The past week has seen stirrings of diplomatic movement on Syria: Secretary of State John Kerry headed to Russia to meet with Foreign Minister Sergei Lavrov and ended up leaving with a plan to "seek to convene an international conference." Meanwhile, in Washington a bipartisan duo of foreign policy heavyweights, Republican Sen. John McCain and Democratic Sen. Carl Levin, chairman of the Armed Services Committee, took to the Senate floor to push President Barack Obama to lead a military campaign against Syrian President Bashar al-Assad's government. Republican Sen. Lindsey Graham, who favors arming Syrian rebels, said he sees a "sea change" now turning in favor of the Syrian opposition.
Yet when it comes to turning the rhetoric into reality, few in Washington close to the Syrian conflict expect to see any quick action. Though calls to take more agressive action are getting louder and more frequent, Washington's "go-slow caucus" still exercises the power behind the scenes, emphasizing the narrative of a gradual, diplomatic approach -- one echoed in the White House. In conversations with State Department officials and three senior former statesmen and advisors, a picture emerges that when it comes to intervention into a murky and dangerous conflict in Syria, the consensus in the Obama administration appears to be that caution is the better part of valor.
Within the State Department, officials say that "whatever is going to be done is on a slow track" and that they have not yet felt a momentum shift in the direction of greater action. More help for refugees and additional political and economic support for bordering countries may come; this week, the United States announced $100 million more for humanitarian aid to Syrian refugees, with nearly half that amount going to Jordan but that remains far short of the more muscular military interventions some have been seeking.
For its part, the White House has supported diplomatic overtures, including Kerry's visit to Russia, and asserted once more that "Syria's future cannot include Bashar al-Assad." But at 1600 Pennsylvania, the sense among several officials I spoke to at the State Department is that "this is not a war they want to be part of." Notes one State official, "if they are going to do something they are going to do it on their own time, in their own way, and they are not going to stumble into this."
The White House disputes the idea that it has not been leading on Syria.

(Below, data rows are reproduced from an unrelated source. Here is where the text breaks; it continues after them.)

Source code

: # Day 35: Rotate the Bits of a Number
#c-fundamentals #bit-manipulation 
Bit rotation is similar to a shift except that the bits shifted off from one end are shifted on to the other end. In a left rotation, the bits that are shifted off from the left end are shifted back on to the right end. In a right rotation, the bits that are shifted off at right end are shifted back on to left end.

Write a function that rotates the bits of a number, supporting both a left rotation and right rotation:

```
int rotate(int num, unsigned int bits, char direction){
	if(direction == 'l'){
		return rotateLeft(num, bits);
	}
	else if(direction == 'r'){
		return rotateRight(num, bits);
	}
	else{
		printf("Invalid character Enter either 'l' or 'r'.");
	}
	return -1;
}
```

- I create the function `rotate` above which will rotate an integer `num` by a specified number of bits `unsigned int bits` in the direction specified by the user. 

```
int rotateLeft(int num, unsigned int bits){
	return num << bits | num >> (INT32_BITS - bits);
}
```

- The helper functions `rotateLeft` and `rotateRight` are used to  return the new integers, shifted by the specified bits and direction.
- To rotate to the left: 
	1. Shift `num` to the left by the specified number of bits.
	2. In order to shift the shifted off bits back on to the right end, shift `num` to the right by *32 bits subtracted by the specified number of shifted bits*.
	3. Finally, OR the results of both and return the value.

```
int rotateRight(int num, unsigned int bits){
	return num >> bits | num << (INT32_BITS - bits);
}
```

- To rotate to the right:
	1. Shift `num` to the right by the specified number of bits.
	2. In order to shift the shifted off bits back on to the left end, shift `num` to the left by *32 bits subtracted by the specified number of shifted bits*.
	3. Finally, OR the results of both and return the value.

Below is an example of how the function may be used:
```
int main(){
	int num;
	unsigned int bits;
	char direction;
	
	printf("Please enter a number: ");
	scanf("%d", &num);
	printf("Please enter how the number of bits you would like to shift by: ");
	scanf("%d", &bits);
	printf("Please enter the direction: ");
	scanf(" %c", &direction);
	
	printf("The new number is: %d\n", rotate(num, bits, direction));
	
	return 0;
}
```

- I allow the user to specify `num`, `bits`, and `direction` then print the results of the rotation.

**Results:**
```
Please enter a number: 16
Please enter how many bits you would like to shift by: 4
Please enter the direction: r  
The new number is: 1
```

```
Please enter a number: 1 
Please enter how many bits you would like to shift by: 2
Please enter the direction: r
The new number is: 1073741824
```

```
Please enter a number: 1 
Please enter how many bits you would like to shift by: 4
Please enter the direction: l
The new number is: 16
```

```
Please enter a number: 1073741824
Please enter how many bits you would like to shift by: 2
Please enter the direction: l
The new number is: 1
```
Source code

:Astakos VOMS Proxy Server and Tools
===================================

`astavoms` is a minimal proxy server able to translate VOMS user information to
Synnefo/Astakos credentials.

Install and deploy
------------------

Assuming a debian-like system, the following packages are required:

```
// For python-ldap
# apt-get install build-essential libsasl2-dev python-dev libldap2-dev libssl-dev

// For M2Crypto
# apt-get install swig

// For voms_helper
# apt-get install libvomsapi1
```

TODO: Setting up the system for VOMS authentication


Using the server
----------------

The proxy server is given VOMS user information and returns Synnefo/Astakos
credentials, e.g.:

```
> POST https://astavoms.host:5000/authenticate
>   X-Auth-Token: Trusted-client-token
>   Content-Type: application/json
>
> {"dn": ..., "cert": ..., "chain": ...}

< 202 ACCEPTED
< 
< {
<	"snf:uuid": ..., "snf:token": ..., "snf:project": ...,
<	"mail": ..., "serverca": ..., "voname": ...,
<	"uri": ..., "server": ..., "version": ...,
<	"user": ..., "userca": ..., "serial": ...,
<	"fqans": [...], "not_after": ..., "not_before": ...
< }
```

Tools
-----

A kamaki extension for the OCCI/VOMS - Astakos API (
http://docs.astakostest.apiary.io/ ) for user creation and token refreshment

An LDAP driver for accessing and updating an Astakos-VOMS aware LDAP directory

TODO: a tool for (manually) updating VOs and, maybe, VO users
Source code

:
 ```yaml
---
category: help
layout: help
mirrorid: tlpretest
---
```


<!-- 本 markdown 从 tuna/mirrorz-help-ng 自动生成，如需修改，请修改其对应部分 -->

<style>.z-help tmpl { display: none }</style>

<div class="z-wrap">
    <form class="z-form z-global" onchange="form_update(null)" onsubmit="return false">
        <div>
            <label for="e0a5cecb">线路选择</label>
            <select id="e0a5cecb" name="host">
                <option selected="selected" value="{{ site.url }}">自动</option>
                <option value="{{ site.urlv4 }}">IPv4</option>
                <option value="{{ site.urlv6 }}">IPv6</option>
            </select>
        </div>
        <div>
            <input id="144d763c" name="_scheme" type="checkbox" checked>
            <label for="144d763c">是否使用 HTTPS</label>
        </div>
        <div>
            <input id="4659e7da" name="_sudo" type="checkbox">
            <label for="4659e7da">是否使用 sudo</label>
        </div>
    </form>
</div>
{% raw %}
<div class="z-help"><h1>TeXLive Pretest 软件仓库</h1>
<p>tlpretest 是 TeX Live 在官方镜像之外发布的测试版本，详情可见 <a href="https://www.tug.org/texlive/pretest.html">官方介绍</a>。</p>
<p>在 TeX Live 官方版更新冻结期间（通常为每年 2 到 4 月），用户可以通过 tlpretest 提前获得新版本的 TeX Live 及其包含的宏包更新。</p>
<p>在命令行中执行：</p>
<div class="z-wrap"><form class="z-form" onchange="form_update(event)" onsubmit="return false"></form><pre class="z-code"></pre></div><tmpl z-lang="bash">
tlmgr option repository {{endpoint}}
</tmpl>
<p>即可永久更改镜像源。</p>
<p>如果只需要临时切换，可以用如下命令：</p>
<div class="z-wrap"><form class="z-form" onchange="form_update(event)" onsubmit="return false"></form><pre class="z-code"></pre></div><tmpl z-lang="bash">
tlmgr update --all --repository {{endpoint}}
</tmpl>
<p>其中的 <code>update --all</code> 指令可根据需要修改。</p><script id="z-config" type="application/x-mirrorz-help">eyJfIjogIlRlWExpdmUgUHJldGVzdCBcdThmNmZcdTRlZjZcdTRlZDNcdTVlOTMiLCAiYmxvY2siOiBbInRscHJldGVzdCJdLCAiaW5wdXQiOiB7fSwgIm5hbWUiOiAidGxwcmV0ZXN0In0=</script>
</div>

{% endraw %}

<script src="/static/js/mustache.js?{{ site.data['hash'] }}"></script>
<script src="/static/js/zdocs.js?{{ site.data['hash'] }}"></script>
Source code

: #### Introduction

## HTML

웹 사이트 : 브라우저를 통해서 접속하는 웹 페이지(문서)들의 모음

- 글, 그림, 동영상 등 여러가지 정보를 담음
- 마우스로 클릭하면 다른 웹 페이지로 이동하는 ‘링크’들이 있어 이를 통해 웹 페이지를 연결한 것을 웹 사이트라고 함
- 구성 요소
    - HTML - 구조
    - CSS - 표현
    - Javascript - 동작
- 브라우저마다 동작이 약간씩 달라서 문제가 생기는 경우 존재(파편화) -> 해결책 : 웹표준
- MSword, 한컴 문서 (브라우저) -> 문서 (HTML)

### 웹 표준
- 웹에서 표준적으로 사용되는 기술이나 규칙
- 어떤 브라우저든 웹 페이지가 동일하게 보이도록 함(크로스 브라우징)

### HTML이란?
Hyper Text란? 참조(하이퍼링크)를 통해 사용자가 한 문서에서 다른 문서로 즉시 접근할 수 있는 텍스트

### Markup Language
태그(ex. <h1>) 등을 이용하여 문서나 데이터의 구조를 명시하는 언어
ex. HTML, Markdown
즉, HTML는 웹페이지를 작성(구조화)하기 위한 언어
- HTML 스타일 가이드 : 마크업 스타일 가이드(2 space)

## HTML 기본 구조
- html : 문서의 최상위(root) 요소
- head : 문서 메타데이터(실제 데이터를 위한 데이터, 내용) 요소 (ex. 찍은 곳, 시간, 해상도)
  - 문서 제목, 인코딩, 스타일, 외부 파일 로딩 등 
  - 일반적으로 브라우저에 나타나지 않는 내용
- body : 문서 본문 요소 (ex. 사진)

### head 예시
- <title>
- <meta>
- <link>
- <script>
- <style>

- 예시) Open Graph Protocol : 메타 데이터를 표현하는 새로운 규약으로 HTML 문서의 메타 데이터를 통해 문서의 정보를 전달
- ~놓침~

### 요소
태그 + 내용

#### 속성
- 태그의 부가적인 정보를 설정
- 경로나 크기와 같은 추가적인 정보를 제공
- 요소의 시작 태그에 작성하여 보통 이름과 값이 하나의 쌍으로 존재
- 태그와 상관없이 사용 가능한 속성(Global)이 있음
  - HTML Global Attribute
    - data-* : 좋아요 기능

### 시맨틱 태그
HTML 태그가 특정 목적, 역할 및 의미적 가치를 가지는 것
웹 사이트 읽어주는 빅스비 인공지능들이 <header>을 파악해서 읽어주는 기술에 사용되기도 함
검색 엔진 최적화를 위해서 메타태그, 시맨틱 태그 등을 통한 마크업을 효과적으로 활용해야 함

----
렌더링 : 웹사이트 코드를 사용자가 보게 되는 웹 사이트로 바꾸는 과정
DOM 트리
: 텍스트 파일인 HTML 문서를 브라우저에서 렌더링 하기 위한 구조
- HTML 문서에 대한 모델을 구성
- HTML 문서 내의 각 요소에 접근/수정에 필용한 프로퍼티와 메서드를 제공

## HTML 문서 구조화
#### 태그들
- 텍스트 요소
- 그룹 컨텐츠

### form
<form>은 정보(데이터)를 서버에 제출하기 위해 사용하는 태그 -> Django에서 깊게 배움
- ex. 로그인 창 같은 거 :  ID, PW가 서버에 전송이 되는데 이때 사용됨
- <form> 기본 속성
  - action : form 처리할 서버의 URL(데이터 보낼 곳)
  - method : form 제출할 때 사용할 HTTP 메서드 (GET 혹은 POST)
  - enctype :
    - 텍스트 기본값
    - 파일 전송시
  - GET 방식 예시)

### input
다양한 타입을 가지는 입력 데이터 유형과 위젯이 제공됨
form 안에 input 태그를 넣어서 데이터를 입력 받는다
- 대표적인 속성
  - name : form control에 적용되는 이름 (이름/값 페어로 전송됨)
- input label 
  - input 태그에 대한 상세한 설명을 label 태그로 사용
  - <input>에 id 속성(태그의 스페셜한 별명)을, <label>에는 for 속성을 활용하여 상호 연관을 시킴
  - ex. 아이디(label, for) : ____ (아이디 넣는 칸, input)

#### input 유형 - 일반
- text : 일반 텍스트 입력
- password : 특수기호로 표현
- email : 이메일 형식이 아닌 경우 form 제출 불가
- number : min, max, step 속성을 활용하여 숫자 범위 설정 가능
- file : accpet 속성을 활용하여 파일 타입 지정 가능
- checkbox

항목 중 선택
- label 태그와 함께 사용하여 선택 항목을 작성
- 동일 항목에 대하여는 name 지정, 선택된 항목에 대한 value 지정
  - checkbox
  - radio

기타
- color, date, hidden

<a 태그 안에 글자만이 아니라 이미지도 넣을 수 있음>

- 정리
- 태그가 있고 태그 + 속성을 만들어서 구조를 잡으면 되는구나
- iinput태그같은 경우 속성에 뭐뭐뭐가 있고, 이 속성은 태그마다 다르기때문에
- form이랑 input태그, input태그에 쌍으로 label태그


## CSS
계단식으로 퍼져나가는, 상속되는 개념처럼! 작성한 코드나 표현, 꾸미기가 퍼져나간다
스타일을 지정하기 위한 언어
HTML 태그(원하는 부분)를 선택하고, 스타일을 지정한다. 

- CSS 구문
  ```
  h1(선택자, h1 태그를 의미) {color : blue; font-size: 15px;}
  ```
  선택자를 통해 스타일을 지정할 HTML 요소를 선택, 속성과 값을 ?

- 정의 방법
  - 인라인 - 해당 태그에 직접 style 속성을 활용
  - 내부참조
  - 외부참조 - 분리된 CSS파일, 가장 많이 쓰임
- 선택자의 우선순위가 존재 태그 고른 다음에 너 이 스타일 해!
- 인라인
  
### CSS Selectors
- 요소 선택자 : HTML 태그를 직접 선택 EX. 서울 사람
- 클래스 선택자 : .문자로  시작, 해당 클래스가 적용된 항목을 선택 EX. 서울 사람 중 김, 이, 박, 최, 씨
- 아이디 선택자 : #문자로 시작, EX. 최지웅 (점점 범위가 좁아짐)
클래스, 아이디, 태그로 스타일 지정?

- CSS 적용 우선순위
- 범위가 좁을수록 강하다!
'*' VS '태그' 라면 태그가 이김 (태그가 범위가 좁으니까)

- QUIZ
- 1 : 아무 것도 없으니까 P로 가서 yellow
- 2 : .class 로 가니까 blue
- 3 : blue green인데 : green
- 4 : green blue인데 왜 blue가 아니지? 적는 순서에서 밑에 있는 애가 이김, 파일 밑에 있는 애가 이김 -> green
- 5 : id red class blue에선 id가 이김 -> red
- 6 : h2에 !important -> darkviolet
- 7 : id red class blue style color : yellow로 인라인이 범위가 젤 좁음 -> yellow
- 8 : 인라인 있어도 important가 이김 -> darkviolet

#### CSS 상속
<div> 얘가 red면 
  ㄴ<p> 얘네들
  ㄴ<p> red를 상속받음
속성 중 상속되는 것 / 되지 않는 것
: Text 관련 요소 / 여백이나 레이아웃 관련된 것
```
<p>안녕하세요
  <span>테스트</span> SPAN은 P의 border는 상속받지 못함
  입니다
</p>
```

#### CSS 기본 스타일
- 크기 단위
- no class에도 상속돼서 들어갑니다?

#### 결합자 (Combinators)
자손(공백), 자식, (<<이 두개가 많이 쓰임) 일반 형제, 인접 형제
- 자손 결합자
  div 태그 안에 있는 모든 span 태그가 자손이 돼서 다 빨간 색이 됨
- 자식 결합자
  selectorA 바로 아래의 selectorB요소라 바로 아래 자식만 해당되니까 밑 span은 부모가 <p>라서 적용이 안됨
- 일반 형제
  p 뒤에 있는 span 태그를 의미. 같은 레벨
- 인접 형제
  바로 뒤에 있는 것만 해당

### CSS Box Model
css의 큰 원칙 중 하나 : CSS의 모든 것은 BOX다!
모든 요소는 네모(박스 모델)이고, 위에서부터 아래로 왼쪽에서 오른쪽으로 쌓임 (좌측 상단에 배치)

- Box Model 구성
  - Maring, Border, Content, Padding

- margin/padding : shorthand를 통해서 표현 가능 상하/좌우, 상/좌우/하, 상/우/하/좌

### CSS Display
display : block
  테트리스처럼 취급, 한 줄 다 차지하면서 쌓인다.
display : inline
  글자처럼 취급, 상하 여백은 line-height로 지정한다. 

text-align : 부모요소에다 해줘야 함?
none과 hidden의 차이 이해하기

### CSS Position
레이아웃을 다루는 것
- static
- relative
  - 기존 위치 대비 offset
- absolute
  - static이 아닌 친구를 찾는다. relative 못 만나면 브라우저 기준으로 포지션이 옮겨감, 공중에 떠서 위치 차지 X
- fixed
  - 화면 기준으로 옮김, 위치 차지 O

"We are working urgently to hasten a transition from Bashar al-Assad to a democratic Syria that is inclusive of all Syrians," says National Security Council spokeswoman Caitlin Hayden. "Our nonlethal assistance to the Syrian opposition has been on an upward trajectory, and the president has directed his national security team to identify additional measures so that we can continue to increase our assistance. As the president has said, we continue to explore every available, practical, and responsible means to end the suffering of the Syrian people and accelerate a political transition. All options are on the table."

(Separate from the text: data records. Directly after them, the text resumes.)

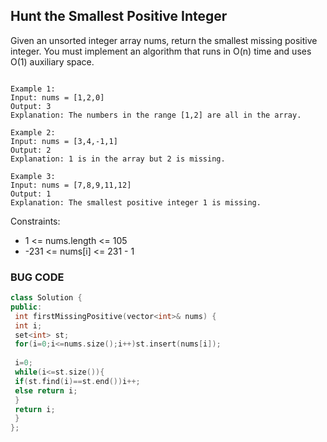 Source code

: ## Hunt the Smallest Positive Integer

Given an unsorted integer array nums, return the smallest missing positive integer. 
You must implement an algorithm that runs in O(n) time and uses O(1) auxiliary space. 

```

Example 1: 
Input: nums = [1,2,0] 
Output: 3 
Explanation: The numbers in the range [1,2] are all in the array. 
 
Example 2: 
Input: nums = [3,4,-1,1] 
Output: 2 
Explanation: 1 is in the array but 2 is missing. 
 
Example 3: 
Input: nums = [7,8,9,11,12] 
Output: 1 
Explanation: The smallest positive integer 1 is missing.
```

Constraints: 
- 1 <= nums.length <= 105 
- -231 <= nums[i] <= 231 - 1 

### BUG CODE

```cpp
class Solution { 
public: 
 int firstMissingPositive(vector<int>& nums) { 
 int i; 
 set<int> st; 
 for(i=0;i<=nums.size();i++)st.insert(nums[i]); 
 
 i=0; 
 while(i<=st.size()){ 
 if(st.find(i)==st.end())i++; 
 else return i; 
 } 
 return i; 
 } 
}; 
```
  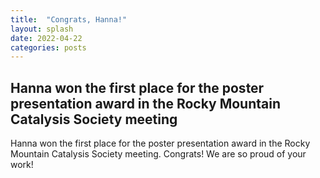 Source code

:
 ```yaml
---
title:  "Congrats, Hanna!"
layout: splash
date: 2022-04-22
categories: posts
---
```


## Hanna won the first place for the poster presentation award in the Rocky Mountain Catalysis Society meeting
Hanna won the first place for the poster presentation award in the Rocky Mountain Catalysis Society meeting. Congrats! We are so proud of your work! 

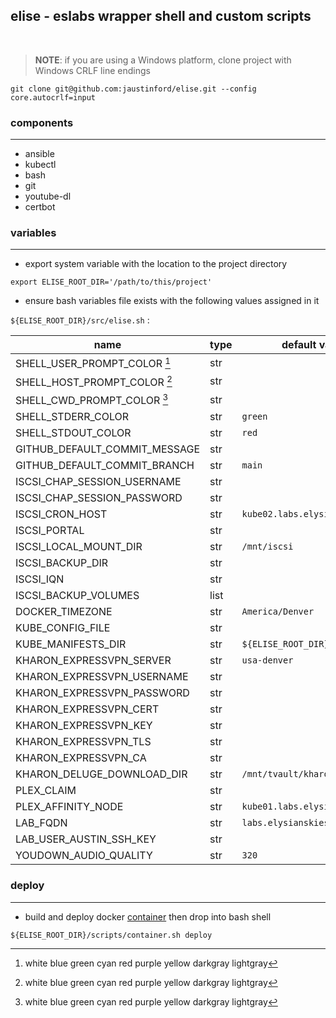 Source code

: ## elise - eslabs wrapper shell and custom scripts
<br />

> **NOTE**: if you are using a Windows platform, clone project with Windows CRLF line endings
```
git clone git@github.com:jaustinford/elise.git --config core.autocrlf=input
```

### components
---

- ansible
- kubectl
- bash
- git
- youtube-dl
- certbot

### variables
---

- export system variable with the location to the project directory
```
export ELISE_ROOT_DIR='/path/to/this/project'
```

- ensure bash variables file exists with the following values assigned in it

`${ELISE_ROOT_DIR}/src/elise.sh` :

| name                          | type | default value                  | base64 |
|-------------------------------|------|--------------------------------| -------|
| SHELL_USER_PROMPT_COLOR [^1]  | str  |                                |        |
| SHELL_HOST_PROMPT_COLOR [^1]  | str  |                                |        |
| SHELL_CWD_PROMPT_COLOR [^1]   | str  |                                |        |
| SHELL_STDERR_COLOR            | str  | `green`                        |        |
| SHELL_STDOUT_COLOR            | str  | `red`                          |        |
| GITHUB_DEFAULT_COMMIT_MESSAGE | str  |                                |        |
| GITHUB_DEFAULT_COMMIT_BRANCH  | str  | `main`                         |        |
| ISCSI_CHAP_SESSION_USERNAME   | str  |                                |        |
| ISCSI_CHAP_SESSION_PASSWORD   | str  |                                |        |
| ISCSI_CRON_HOST               | str  | `kube02.labs.elysianskies.com` |        |
| ISCSI_PORTAL                  | str  |                                |        |
| ISCSI_LOCAL_MOUNT_DIR         | str  | `/mnt/iscsi`                   |        |
| ISCSI_BACKUP_DIR              | str  |                                |        |
| ISCSI_IQN                     | str  |                                |        |
| ISCSI_BACKUP_VOLUMES          | list |                                |        |
| DOCKER_TIMEZONE               | str  | `America/Denver`               |        |
| KUBE_CONFIG_FILE              | str  |                                |        |
| KUBE_MANIFESTS_DIR            | str  | `${ELISE_ROOT_DIR}/manifests`  |        |
| KHARON_EXPRESSVPN_SERVER      | str  | `usa-denver`                   |        |
| KHARON_EXPRESSVPN_USERNAME    | str  |                                | `true` |
| KHARON_EXPRESSVPN_PASSWORD    | str  |                                | `true` |
| KHARON_EXPRESSVPN_CERT        | str  |                                | `true` |
| KHARON_EXPRESSVPN_KEY         | str  |                                | `true` |
| KHARON_EXPRESSVPN_TLS         | str  |                                | `true` |
| KHARON_EXPRESSVPN_CA          | str  |                                | `true` |
| KHARON_DELUGE_DOWNLOAD_DIR    | str  | `/mnt/tvault/kharon`           |        |
| PLEX_CLAIM                    | str  |                                |        |
| PLEX_AFFINITY_NODE            | str  | `kube01.labs.elysianskies.com` |        |
| LAB_FQDN                      | str  | `labs.elysianskies.com`        |        |
| LAB_USER_AUSTIN_SSH_KEY       | str  |                                | `true` |
| YOUDOWN_AUDIO_QUALITY         | str  | `320`                          |        |

[^1]: white blue green cyan red purple yellow darkgray lightgray

### deploy
---

- build and deploy docker [container](https://github.com/jaustinford/elise/blob/main/scripts/container.sh) then drop into bash shell
```
${ELISE_ROOT_DIR}/scripts/container.sh deploy
```
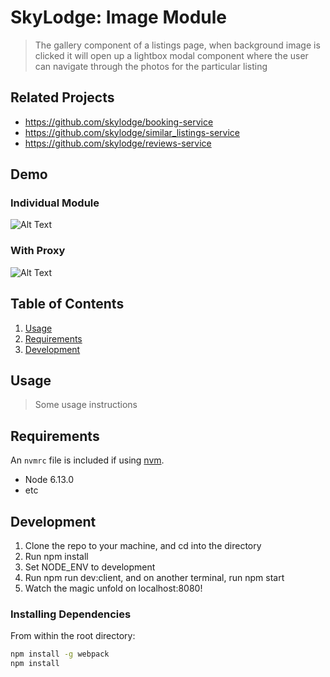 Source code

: # SkyLodge: Image Module

> The gallery component of a listings page, when background image is clicked it will open up
> a lightbox modal component where the user can navigate through the photos for the particular listing

## Related Projects

  - https://github.com/skylodge/booking-service
  - https://github.com/skylodge/similar_listings-service
  - https://github.com/skylodge/reviews-service

## Demo
### Individual Module
![Alt Text](https://imgur.com/a/EKjuxOz)

### With Proxy
![Alt Text](https://imgur.com/a/IIWlTjx)

## Table of Contents

1. [Usage](#Usage)
1. [Requirements](#requirements)
1. [Development](#development)

## Usage

> Some usage instructions

## Requirements

An `nvmrc` file is included if using [nvm](https://github.com/creationix/nvm).

- Node 6.13.0
- etc

## Development
1) Clone the repo to your machine, and cd into the directory 
2) Run npm install 
3) Set NODE_ENV to development
4) Run npm run dev:client, and on another terminal, run npm start
5) Watch the magic unfold on localhost:8080!


### Installing Dependencies

From within the root directory:

```sh
npm install -g webpack
npm install
```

In Washington, those who support more actively backing the rebel forces have been heartened to see a push for one of those options -- legislation to arm the opposition. Senate Foreign Relations Committee Chairman Robert Menendez (D-NJ) offered a bill that would authorize the transfer of U.S.-supplied weapons, training, and supplies to vetted rebel groups.

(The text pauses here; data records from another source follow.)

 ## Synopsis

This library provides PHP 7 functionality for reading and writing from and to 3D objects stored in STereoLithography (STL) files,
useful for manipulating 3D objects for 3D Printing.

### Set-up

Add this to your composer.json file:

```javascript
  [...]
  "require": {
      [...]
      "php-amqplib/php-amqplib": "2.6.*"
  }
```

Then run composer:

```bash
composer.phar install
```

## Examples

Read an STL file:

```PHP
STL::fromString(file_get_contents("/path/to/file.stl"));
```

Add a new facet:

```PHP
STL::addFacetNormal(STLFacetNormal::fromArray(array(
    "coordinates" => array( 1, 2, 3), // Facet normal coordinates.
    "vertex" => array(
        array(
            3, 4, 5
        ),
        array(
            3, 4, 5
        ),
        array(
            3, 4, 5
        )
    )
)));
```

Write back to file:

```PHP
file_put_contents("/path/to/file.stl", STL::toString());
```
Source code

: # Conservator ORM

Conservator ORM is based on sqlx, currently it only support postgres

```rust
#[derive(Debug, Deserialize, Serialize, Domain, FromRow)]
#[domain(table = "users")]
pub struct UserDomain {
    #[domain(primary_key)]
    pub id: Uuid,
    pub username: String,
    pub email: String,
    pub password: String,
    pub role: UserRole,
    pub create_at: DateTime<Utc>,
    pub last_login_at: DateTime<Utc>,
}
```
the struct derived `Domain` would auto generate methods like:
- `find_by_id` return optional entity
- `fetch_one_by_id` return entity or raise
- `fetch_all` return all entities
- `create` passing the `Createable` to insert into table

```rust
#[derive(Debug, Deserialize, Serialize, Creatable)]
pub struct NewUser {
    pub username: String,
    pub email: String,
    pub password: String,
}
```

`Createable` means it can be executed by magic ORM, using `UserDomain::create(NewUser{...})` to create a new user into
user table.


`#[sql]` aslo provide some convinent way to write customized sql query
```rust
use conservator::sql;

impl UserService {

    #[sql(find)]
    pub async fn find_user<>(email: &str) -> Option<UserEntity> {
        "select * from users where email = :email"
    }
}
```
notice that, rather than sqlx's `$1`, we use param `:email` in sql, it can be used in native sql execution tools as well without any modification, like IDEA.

But others say that for every Sen. Menendez and Sen. Marco Rubio who favor arming the rebels, there are an equal number of lawmakers quietly saying, "not so fast" -- and who want nothing to do with measures that place the United States on a greater war footing. Recent polling shows not even half of the American public support military force in Syria, even "if it is confirmed that Syria used chemical weapons against anti-government groups."
As discussions about options such as establishing no-fly zones, arming Syrian rebels, and pushing for lethal aid continue, many diplomatic veterans say time is of the essence. Amb. Tom Pickering, who reached the Foreign Service's highest rank of career ambassador and served as undersecretary of state for political affairs in a sterling diplomatic career that spanned five decades, has served as ambassador to both Russian and Jordan, two central players in the Syria crisis. He is among those who argue the United States can and must push harder for a diplomatic solution to the conflict.